*** Data shown ***

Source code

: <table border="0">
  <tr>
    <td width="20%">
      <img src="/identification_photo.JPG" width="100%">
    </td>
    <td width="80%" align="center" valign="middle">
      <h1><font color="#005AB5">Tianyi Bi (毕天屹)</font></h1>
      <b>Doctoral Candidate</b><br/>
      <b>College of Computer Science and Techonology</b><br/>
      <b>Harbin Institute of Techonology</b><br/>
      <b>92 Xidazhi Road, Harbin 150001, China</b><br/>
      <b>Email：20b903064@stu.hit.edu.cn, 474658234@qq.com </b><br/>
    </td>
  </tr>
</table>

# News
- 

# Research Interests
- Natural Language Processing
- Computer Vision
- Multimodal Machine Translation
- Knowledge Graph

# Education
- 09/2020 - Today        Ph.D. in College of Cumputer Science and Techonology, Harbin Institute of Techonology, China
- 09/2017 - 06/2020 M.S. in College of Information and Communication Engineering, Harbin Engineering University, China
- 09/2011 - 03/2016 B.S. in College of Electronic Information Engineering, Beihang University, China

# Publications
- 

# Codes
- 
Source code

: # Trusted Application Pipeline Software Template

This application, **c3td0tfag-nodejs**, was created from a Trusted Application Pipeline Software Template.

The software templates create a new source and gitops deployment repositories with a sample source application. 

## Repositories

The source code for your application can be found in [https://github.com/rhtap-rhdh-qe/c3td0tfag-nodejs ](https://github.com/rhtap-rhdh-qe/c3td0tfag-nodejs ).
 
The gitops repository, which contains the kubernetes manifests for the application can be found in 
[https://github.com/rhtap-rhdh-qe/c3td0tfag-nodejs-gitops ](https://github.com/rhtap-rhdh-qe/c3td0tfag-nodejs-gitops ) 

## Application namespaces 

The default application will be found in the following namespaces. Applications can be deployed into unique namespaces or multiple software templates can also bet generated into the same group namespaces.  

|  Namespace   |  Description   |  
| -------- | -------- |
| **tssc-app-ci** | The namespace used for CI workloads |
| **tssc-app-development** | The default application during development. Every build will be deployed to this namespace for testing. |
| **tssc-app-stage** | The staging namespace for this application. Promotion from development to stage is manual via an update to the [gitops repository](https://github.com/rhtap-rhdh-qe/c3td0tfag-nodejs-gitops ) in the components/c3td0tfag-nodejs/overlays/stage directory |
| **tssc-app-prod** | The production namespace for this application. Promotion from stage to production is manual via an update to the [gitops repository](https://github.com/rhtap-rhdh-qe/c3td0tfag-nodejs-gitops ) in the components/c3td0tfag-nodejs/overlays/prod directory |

*** End of Data shown ***

Work item: When the word "width" appears in a line of the listing, pull that line out.

Solution:
    <td width="20%">
      <img src="/identification_photo.JPG" width="100%">
    <td width="80%" align="center" valign="middle">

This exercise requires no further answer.